**EXERCISE DESCRIPTION**
Return the records exactly, keeping every line as it is.

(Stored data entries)
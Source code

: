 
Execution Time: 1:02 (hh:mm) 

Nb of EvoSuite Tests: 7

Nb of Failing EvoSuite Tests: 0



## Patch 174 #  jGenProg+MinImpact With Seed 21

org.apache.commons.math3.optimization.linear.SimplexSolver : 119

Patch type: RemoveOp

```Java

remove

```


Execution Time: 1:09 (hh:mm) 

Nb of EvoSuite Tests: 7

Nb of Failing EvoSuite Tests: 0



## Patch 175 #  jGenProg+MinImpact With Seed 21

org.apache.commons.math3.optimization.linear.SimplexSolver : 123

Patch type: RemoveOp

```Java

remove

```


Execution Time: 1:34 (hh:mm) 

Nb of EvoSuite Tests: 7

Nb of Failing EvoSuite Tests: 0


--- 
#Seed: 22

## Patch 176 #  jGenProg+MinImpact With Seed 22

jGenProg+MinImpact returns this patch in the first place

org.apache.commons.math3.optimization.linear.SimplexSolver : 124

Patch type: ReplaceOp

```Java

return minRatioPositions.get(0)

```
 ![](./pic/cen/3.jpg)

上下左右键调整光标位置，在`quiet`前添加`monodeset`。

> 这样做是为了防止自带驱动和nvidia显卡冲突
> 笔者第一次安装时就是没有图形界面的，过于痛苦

**EXERCISE ANSWER**
Source code

: 
Execution Time: 1:02 (hh:mm) 

Nb of EvoSuite Tests: 7

Nb of Failing EvoSuite Tests: 0



## Patch 174 #  jGenProg+MinImpact With Seed 21

org.apache.commons.math3.optimization.linear.SimplexSolver : 119

Patch type: RemoveOp

```Java

remove

```


Execution Time: 1:09 (hh:mm) 

Nb of EvoSuite Tests: 7

Nb of Failing EvoSuite Tests: 0



## Patch 175 #  jGenProg+MinImpact With Seed 21

org.apache.commons.math3.optimization.linear.SimplexSolver : 123

Patch type: RemoveOp

```Java

remove

```


Execution Time: 1:34 (hh:mm) 

Nb of EvoSuite Tests: 7

Nb of Failing EvoSuite Tests: 0


--- 
#Seed: 22

## Patch 176 #  jGenProg+MinImpact With Seed 22

jGenProg+MinImpact returns this patch in the first place

org.apache.commons.math3.optimization.linear.SimplexSolver : 124

Patch type: ReplaceOp

```Java

return minRatioPositions.get(0)

```
 ![](./pic/cen/3.jpg)

上下左右键调整光标位置，在`quiet`前添加`monodeset`。

> 这样做是为了防止自带驱动和nvidia显卡冲突
> 笔者第一次安装时就是没有图形界面的，过于痛苦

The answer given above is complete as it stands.